Em meio ao avanço da pandemia na cidade, o chefe do Executivo deu sete dias para que as notificações da doença sejam reduzidas. Caso contrário, BH poderá voltar à estaca zero, com apenas serviços essenciais - como hospitais, farmácias e supermercados - em funcionamento. 

“Decidimos esperar para que os números nos digam o que fazer. Estamos dando uma semana para que a cidade abaixe os números. Sabemos que somos um exportador de turista, não um importador. Então, o movimento vai cair. Porém, não teremos o menor receio de fechar”, disse. 

A decisão foi tomada após uma análise final dos impactos das últimas semanas nos indicadores epidemiológicos do município, em reunião entre Kalil e os integrantes do Comitê de Enfrentamento à Covid. 

“Estamos levando essa queda da circulação de veículos e de pessoas no transporte público em consideração. Queremos ter a esperança de que, com essa diminuição e responsabilidade, não tenhamos que sacrificar empregos e empresários, retornando com o fechamento da cidade”, avaliou. 

Segundo o último boletim epidemiológico, divulgado na terça-feira (29), 78,8% dos leitos de terapia intensiva, reservados a pacientes com o novo coronavírus, estão ocupados. A taxa aparece no nível vermelho do gráfico de indicadores de monitoramento da pandemia, em estado de alerta. 
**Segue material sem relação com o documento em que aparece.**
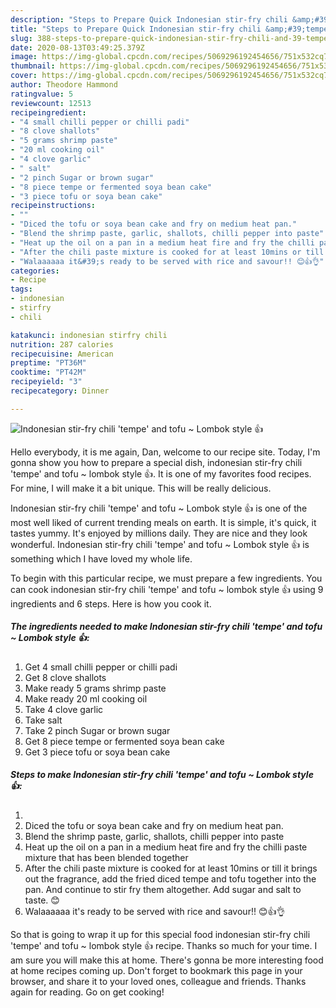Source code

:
 ```yaml
---
description: "Steps to Prepare Quick Indonesian stir-fry chili &amp;#39;tempe&amp;#39; and tofu ~ Lombok style 👍"
title: "Steps to Prepare Quick Indonesian stir-fry chili &amp;#39;tempe&amp;#39; and tofu ~ Lombok style 👍"
slug: 388-steps-to-prepare-quick-indonesian-stir-fry-chili-and-39-tempe-and-39-and-tofu-lombok-style
date: 2020-08-13T03:49:25.379Z
image: https://img-global.cpcdn.com/recipes/5069296192454656/751x532cq70/indonesian-stir-fry-chili-tempe-and-tofu-lombok-style-👍-recipe-main-photo.jpg
thumbnail: https://img-global.cpcdn.com/recipes/5069296192454656/751x532cq70/indonesian-stir-fry-chili-tempe-and-tofu-lombok-style-👍-recipe-main-photo.jpg
cover: https://img-global.cpcdn.com/recipes/5069296192454656/751x532cq70/indonesian-stir-fry-chili-tempe-and-tofu-lombok-style-👍-recipe-main-photo.jpg
author: Theodore Hammond
ratingvalue: 5
reviewcount: 12513
recipeingredient:
- "4 small chilli pepper or chilli padi"
- "8 clove shallots"
- "5 grams shrimp paste"
- "20 ml cooking oil"
- "4 clove garlic"
- " salt"
- "2 pinch Sugar or brown sugar"
- "8 piece tempe or fermented soya bean cake"
- "3 piece tofu or soya bean cake"
recipeinstructions:
- ""
- "Diced the tofu or soya bean cake and fry on medium heat pan."
- "Blend the shrimp paste, garlic, shallots, chilli pepper into paste"
- "Heat up the oil on a pan in a medium heat fire and fry the chilli paste mixture that has been blended together"
- "After the chili paste mixture is cooked for at least 10mins or till it brings out the fragrance, add the fried diced tempe and tofu together into the pan. And continue to stir fry them altogether. Add sugar and salt to taste. 😊"
- "Walaaaaaa it&#39;s ready to be served with rice and savour!! 😊👍👌"
categories:
- Recipe
tags:
- indonesian
- stirfry
- chili

katakunci: indonesian stirfry chili 
nutrition: 287 calories
recipecuisine: American
preptime: "PT36M"
cooktime: "PT42M"
recipeyield: "3"
recipecategory: Dinner

---
```



![Indonesian stir-fry chili &#39;tempe&#39; and tofu ~ Lombok style 👍](https://img-global.cpcdn.com/recipes/5069296192454656/751x532cq70/indonesian-stir-fry-chili-tempe-and-tofu-lombok-style-👍-recipe-main-photo.jpg)

Hello everybody, it is me again, Dan, welcome to our recipe site. Today, I'm gonna show you how to prepare a special dish, indonesian stir-fry chili &#39;tempe&#39; and tofu ~ lombok style 👍. It is one of my favorites food recipes. For mine, I will make it a bit unique. This will be really delicious.



Indonesian stir-fry chili &#39;tempe&#39; and tofu ~ Lombok style 👍 is one of the most well liked of current trending meals on earth. It is simple, it's quick, it tastes yummy. It's enjoyed by millions daily. They are nice and they look wonderful. Indonesian stir-fry chili &#39;tempe&#39; and tofu ~ Lombok style 👍 is something which I have loved my whole life.


To begin with this particular recipe, we must prepare a few ingredients. You can cook indonesian stir-fry chili &#39;tempe&#39; and tofu ~ lombok style 👍 using 9 ingredients and 6 steps. Here is how you cook it.

<!--inarticleads1-->

##### The ingredients needed to make Indonesian stir-fry chili &#39;tempe&#39; and tofu ~ Lombok style 👍:

1. Get 4 small chilli pepper or chilli padi
1. Get 8 clove shallots
1. Make ready 5 grams shrimp paste
1. Make ready 20 ml cooking oil
1. Take 4 clove garlic
1. Take  salt
1. Take 2 pinch Sugar or brown sugar
1. Get 8 piece tempe or fermented soya bean cake
1. Get 3 piece tofu or soya bean cake




<!--inarticleads2-->

##### Steps to make Indonesian stir-fry chili &#39;tempe&#39; and tofu ~ Lombok style 👍:

1. 
1. Diced the tofu or soya bean cake and fry on medium heat pan.
1. Blend the shrimp paste, garlic, shallots, chilli pepper into paste
1. Heat up the oil on a pan in a medium heat fire and fry the chilli paste mixture that has been blended together
1. After the chili paste mixture is cooked for at least 10mins or till it brings out the fragrance, add the fried diced tempe and tofu together into the pan. And continue to stir fry them altogether. Add sugar and salt to taste. 😊
1. Walaaaaaa it&#39;s ready to be served with rice and savour!! 😊👍👌




So that is going to wrap it up for this special food indonesian stir-fry chili &#39;tempe&#39; and tofu ~ lombok style 👍 recipe. Thanks so much for your time. I am sure you will make this at home. There's gonna be more interesting food at home recipes coming up. Don't forget to bookmark this page in your browser, and share it to your loved ones, colleague and friends. Thanks again for reading. Go on get cooking!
Já a taxa média de transmissão por infectado (Rt) foi reduzida de 0,96 para 0,95 e segue no nível verde, pela segunda vez, desde a primeira quinzena de novembro. O Rt em 0,95 significa que, neste momento, 100 infectados transmitem o vírus, em média, para 95 pessoas. Quando o Rt está abaixo de 1,00, a tendência é uma redução gradual no número de casos da doença confirmados, diariamente.

Medidas em vigor

Após fechamento, em março, o comércio da cidade foi autorizado a retornar, de forma gradual, em agosto de 2020. Desde então, medidas foram tomadas pelo Executivo para tentar frear o avanço da doença, como um decreto municipal que proíbe a venda de bebidas alcoólicas em bares e restaurantes. 

A última medida tomada foi divulgada no dia 18, quando o horário de funcionamento do comércio de rua e shoppings da capital foi ampliado como forma de evitar aglomerações. 

Pandemia em BH

Belo Horizonte contabiliza 62.286 infectados pelo novo coronavírus desde o início da pandemia, em março, com 1.846 óbitos.